Only when both parts are identical can we say that an alias is a true alias. And this is why it’s so hard to get rid of them :slight_smile:

1 Like

IMO, an alias with different defaults should be explicitly modeled as such and not through alternative mechanisms.

Would be good to move with this…
I would see this more like this:

In module file just leave:

CheckFactories.registerCheck<SomeCheck>();

On check level add static method:

struct CheckInfo
{
   StringRef Name; // including module prefix
   std::vector<StringRef> Aliases; // including module prefix
};
static CheckInfo getCheckInfo();

Then whatever check is enabled via check name or it alias, we enable it always as under main check name.
Same goes for check configuration, we take first one found, with preference of check name config.
Same for NOLINT, we allow all, check name or alias (backward compatibility).
For current aliases with different config we register them as new check (derive from original class & re-implement getCheckInfo).

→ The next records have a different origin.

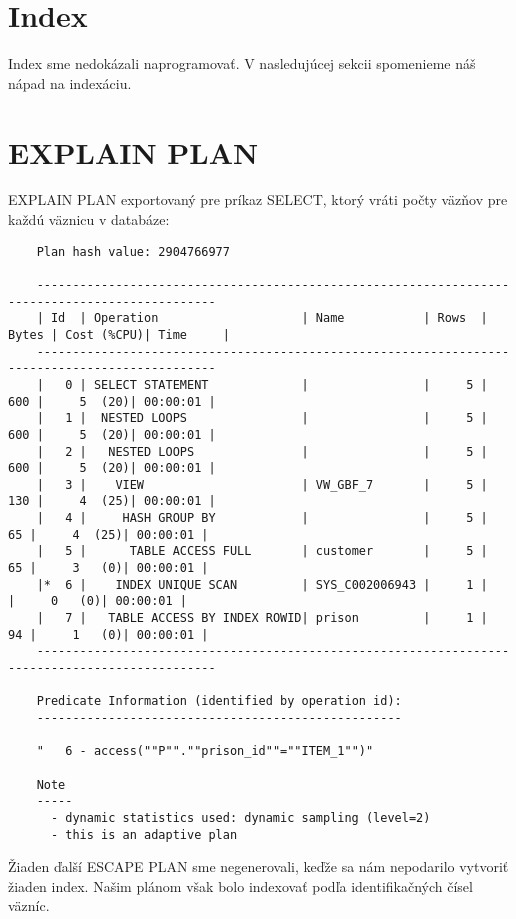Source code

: \documentclass[a4paper]{article}
\begin{document}
  \section{Index}
  Index sme nedokázali naprogramovať. V nasledujúcej sekcii spomenieme náš nápad
  na indexáciu.


  \section{EXPLAIN PLAN}
  EXPLAIN PLAN exportovaný pre príkaz SELECT, ktorý vráti počty väzňov pre každú
  väznicu v databáze:

  \begin{verbatim}
    Plan hash value: 2904766977

    -----------------------------------------------------------------------------------------------
    | Id  | Operation                    | Name           | Rows  | Bytes | Cost (%CPU)| Time     |
    -----------------------------------------------------------------------------------------------
    |   0 | SELECT STATEMENT             |                |     5 |   600 |     5  (20)| 00:00:01 |
    |   1 |  NESTED LOOPS                |                |     5 |   600 |     5  (20)| 00:00:01 |
    |   2 |   NESTED LOOPS               |                |     5 |   600 |     5  (20)| 00:00:01 |
    |   3 |    VIEW                      | VW_GBF_7       |     5 |   130 |     4  (25)| 00:00:01 |
    |   4 |     HASH GROUP BY            |                |     5 |    65 |     4  (25)| 00:00:01 |
    |   5 |      TABLE ACCESS FULL       | customer       |     5 |    65 |     3   (0)| 00:00:01 |
    |*  6 |    INDEX UNIQUE SCAN         | SYS_C002006943 |     1 |       |     0   (0)| 00:00:01 |
    |   7 |   TABLE ACCESS BY INDEX ROWID| prison         |     1 |    94 |     1   (0)| 00:00:01 |
    -----------------------------------------------------------------------------------------------

    Predicate Information (identified by operation id):
    ---------------------------------------------------

    "   6 - access(""P"".""prison_id""=""ITEM_1"")"

    Note
    -----
      - dynamic statistics used: dynamic sampling (level=2)
      - this is an adaptive plan
  \end{verbatim}

  Žiaden ďalší ESCAPE PLAN sme negenerovali, keďže sa nám nepodarilo vytvoriť 
  žiaden index. Našim plánom však bolo indexovať podľa identifikačných čísel
  väzníc.
\end{document}
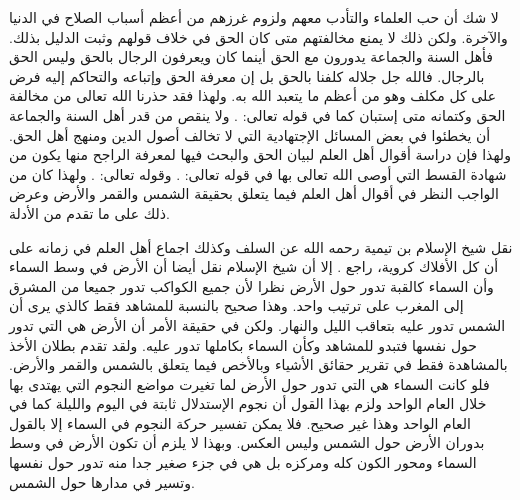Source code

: لا شك أن حب العلماء والتأدب معهم ولزوم غرزهم من أعظم أسباب الصلاح في الدنيا والآخرة. ولكن ذلك لا يمنع مخالفتهم متى كان الحق في خلاف قولهم وثبت الدليل بذلك. فأهل السنة والجماعة يدورون مع الحق أينما كان ويعرفون الرجال بالحق وليس الحق بالرجال. فالله جل جلاله كلفنا بالحق بل إن معرفة الحق وإتباعه والتحاكم إليه فرض على كل مكلف وهو من أعظم ما يتعبد الله به. ولهذا فقد حذرنا الله تعالى من مخالفة الحق وكتمانه متى إستبان كما في قوله تعالى: \quranayah*[2][42]{\footnotesize (\surahname*[2])}. ولا ينقص من قدر أهل السنة والجماعة أن يخطئوا في بعض المسائل الإجتهادية التي لا تخالف أصول الدين ومنهج أهل الحق. ولهذا فإن دراسة أقوال أهل العلم لبيان الحق والبحث فيها لمعرفة الراجح منها يكون من شهادة القسط التي أوصى الله تعالى بها في قوله تعالى: 
\quranayah*[4][135]{\footnotesize (\surahname*[4])}. وقوله تعالى: \quranayah*[5][8]{\footnotesize (\surahname*[5])}. ولهذا كان من الواجب النظر في أقوال أهل العلم فيما يتعلق بحقيقة الشمس والقمر والأرض وعرض ذلك على ما تقدم من الأدلة.

نقل شيخ الإسلام بن تيمية رحمه الله عن السلف وكذلك اجماع أهل العلم في زمانه على أن كل الأفلاك كروية، راجع . إلا أن شيخ الإسلام نقل أيضا أن الأرض في وسط السماء وأن السماء كالقبة تدور حول الأرض نظرا لأن جميع الكواكب تدور جميعا من المشرق إلى المغرب على ترتيب واحد. وهذا صحيح بالنسبة للمشاهد فقط كالذي يرى أن الشمس تدور عليه بتعاقب الليل والنهار. ولكن في حقيقة الأمر أن الأرض هي التي تدور حول نفسها فتبدو للمشاهد وكأن السماء بكاملها تدور عليه. ولقد تقدم بطلان الأخذ بالمشاهدة فقط في تقرير حقائق الأشياء وبالأخص فيما يتعلق بالشمس والقمر والأرض. فلو كانت السماء هي التي تدور حول الأرض لما تغيرت مواضع النجوم التي يهتدى بها خلال العام الواحد ولزم بهذا القول أن نجوم الإستدلال ثابتة في اليوم والليلة كما في العام الواحد وهذا غير صحيح. فلا يمكن تفسير حركة النجوم في السماء إلا بالقول بدوران الأرض حول الشمس وليس العكس. وبهذا لا يلزم أن تكون الأرض في وسط السماء ومحور الكون كله ومركزه بل هي في جزء صغير جدا منه تدور حول نفسها وتسير في مدارها حول الشمس.

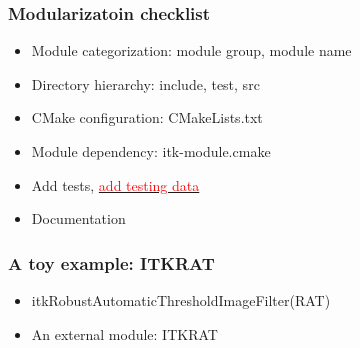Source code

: \begin{frame}
\frametitle{Modularizatoin checklist}
\begin{itemize}
\item  Module categorization: module group, module name
\pause
\item  Directory hierarchy: include, test, src
\pause
\item  CMake configuration: CMakeLists.txt
\pause
\item  Module dependency: itk-module.cmake
\pause
\item  Add tests, \href{http://www.vtk.org/Wiki/ITK/Git/Develop/Data\#Workflow}{\textcolor{red}{add testing data}}
\pause
\item  Documentation
\end{itemize}
\end{frame}


\begin{frame}
\frametitle{A toy example: ITKRAT}
\begin{itemize}
\item  itkRobustAutomaticThresholdImageFilter(RAT)
\pause
\item  An external module: ITKRAT
\end{itemize}
\end{frame}

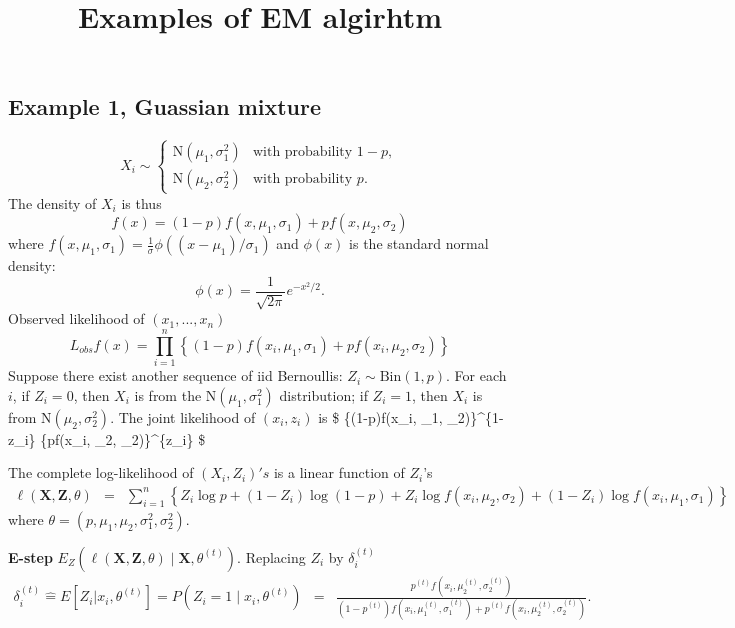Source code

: \documentclass[]{article}
\title{Examples of EM algirhtm}
\author{}
\date{}
\begin{document}
\maketitle

\hypertarget{example-1-guassian-mixture}{%
\subsection{Example 1, Guassian
mixture}\label{example-1-guassian-mixture}}

\[X_i \sim \left\{ \begin{array}{ll}
\textrm{N}(\mu_1, \sigma_1^2) & \textrm{with probability} \,\, 1-p, \\
\textrm{N}(\mu_2, \sigma_2^2) & \textrm{with probability} \,\, p.
\end{array} \right.\] The density of \(X_i\) is thus
\[f(x) = (1-p)f(x, \mu_1, \sigma_1) + p f(x, \mu_2, \sigma_2)\] where
\(f(x, \mu_1, \sigma_1) = \frac{1}{\sigma}\phi((x-\mu_1)/\sigma_1)\) and
\(\phi(x)\) is the standard normal density:
\[\phi(x) = \frac{1}{\sqrt{2\pi}} e^{-x^2/2}.\] Observed likelihood of
\((x_1,...,x_n)\)
\[L_{obs}f(x) = \prod_{i=1}^n\left\{(1-p)f(x_i, \mu_1, \sigma_1) + p f(x_i, \mu_2, \sigma_2)\right\} \]
Suppose there exist another sequence of iid Bernoullis:
\(Z_i \sim \textrm{Bin}(1,p)\). For each \(i\), if \(Z_i=0\), then
\(X_i\) is from the N\((\mu_1, \sigma_1^2)\) distribution; if \(Z_i=1\),
then \(X_i\) is from N\((\mu_2, \sigma_2^2)\). The joint likelihood of
\((x_i, z_i)\) is \$ \{(1-p)f(x\_i, \mu\_1, \sigma\_2)\}\^{}\{1-z\_i\}
\{pf(x\_i, \mu\_2, \sigma\_2)\}\^{}\{z\_i\} \$

The complete log-likelihood of \((X_i, Z_i)'s\) is a linear function of
\(Z_i\)'s \begin{eqnarray*}
\ell( \mathbf{X}, \mathbf{Z}, \theta ) & =&  \sum_{i=1}^n \left\{Z_i \log p + (1-Z_i)\log(1-p)  
+ 
Z_i \log f(x_i, \mu_2, \sigma_2) + (1-Z_i) \log f(x_i, \mu_1, \sigma_1)  \right\}
\end{eqnarray*} where
\(\theta = (p, \mu_1, \mu_2,\sigma_1^2,\sigma_2^2)\).

\textbf{E-step}
\(E_Z(\ell( \mathbf{X}, \mathbf{Z}, \theta ) \mid \mathbf{X}, \theta^{(t)})\).
Replacing \(Z_i\) by \(\delta_i^{(t)}\) \begin{eqnarray*}\label{expZ}
{\delta_i^{(t)}\widehat{=}E[Z_i|x_i, \theta^{(t)}] = P(Z_i=1\mid x_i,  \theta^{(t)})}
& =&
\frac{p^{(t)}f(x_i, \mu_2^{(t)}, \sigma_2^{(t)})}
{(1-p^{(t)})f(x_i, \mu_1^{(t)}, \sigma_1^{(t)}) + p^{(t)}f(x_i, \mu_2^{(t)}, \sigma_2^{(t)})}.
\end{eqnarray*}
\end{document}
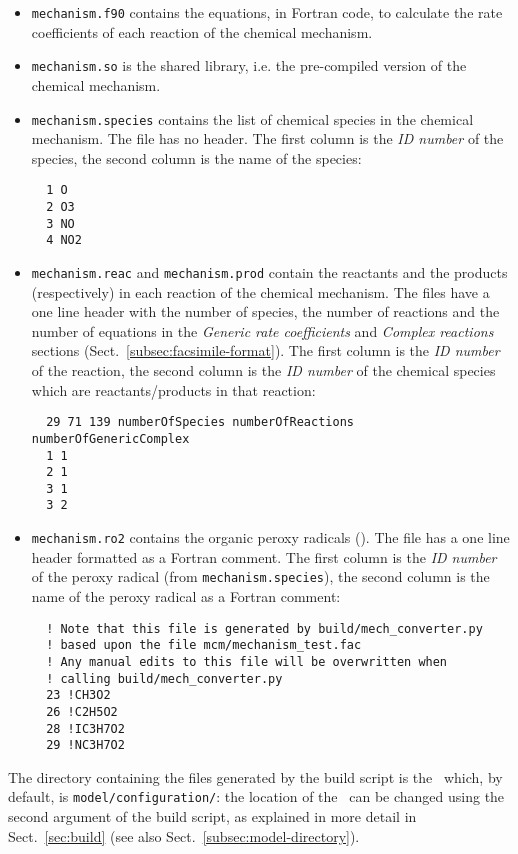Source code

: \begin{itemize}
\item \texttt{mechanism.f90} contains the equations, in Fortran code,
  to calculate the rate coefficients of each reaction of the chemical
  mechanism.
\item \texttt{mechanism.so} is the shared library, i.e. the
  pre-compiled version of the chemical mechanism.
\item \texttt{mechanism.species} contains the list of chemical species
  in the chemical mechanism. The file has no header. The first column
  is the \emph{ID number} of the species, the second column is the
  name of the species:
  \begin{verbatim}
  1 O
  2 O3
  3 NO
  4 NO2
  \end{verbatim}
\item \texttt{mechanism.reac} and \texttt{mechanism.prod} contain the
  reactants and the products (respectively) in each reaction of the
  chemical mechanism. The files have a one line header with the number
  of species, the number of reactions and the number of equations in
  the \emph{Generic rate coefficients} and \emph{Complex reactions}
  sections (Sect.~\ref{subsec:facsimile-format}). The first column is
  the \emph{ID number} of the reaction, the second column is the
  \emph{ID number} of the chemical species which are
  reactants/products in that reaction:
  \begin{verbatim}
  29 71 139 numberOfSpecies numberOfReactions numberOfGenericComplex
  1 1
  2 1
  3 1
  3 2
\end{verbatim}
\item \texttt{mechanism.ro2} contains the organic peroxy radicals
  (). The file has a one line header formatted as a Fortran
  comment. The first column is the \emph{ID number} of the peroxy
  radical (from \texttt{mechanism.species}), the second column is the
  name of the peroxy radical as a Fortran comment:
  \begin{verbatim}
  ! Note that this file is generated by build/mech_converter.py
  ! based upon the file mcm/mechanism_test.fac
  ! Any manual edits to this file will be overwritten when
  ! calling build/mech_converter.py
  23 !CH3O2
  26 !C2H5O2
  28 !IC3H7O2
  29 !NC3H7O2
  \end{verbatim}
\end{itemize}

The directory containing the files generated by the build script is
the \sharedir\ which, by default, is \texttt{model/configuration/}:
the location of the \sharedir\ can be changed using the second
argument of the build script, as explained in more detail in
Sect.~\ref{sec:build} (see also Sect.~\ref{subsec:model-directory}).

Method can be different, it’s fine if it would be a register but main thing is to check class to control everything, and aliases become well just aliases, not new checks, therefore check would be enabled if itself is enabled or any aliases are enabled. Aliases wouldn’t be listed under --list-checks, there we would list only original check name. we could have something like --list-aliases to just list aliases, or --checks-info to list some more detailed, maybe include simple check description or supported options.

Anyway I think that We should do something with this problem, because its very problematic to manage multiple check aliases.

Hi all! I’m new to llvm and have done few contributions in lldb and now moving to clang. I’m coming here from this issue:

I’m willing to work on the problem discussion above. Any general advice or guidance for me on how to kick-start my journey into solving this problem, I’d be grateful for the assistance. Thanks in advance!

This it’s a long standing problem in clang-tidy, with quite a few patches trying to fix it without success.

I don’t believe this is solved by throwing code at the problem. Check aliases are at the core of clang-tidy, and some rearchitecting will be needed to change that.

Thus, what i believe is needed is some proper design proposal that we iterate on and agree upon. Once that’s in place, coding will be the easier part.

1 Like

Yes, explicit modeling of a check and it’s named aliases is what’s needed to avoid running the same check repeatedly under different names.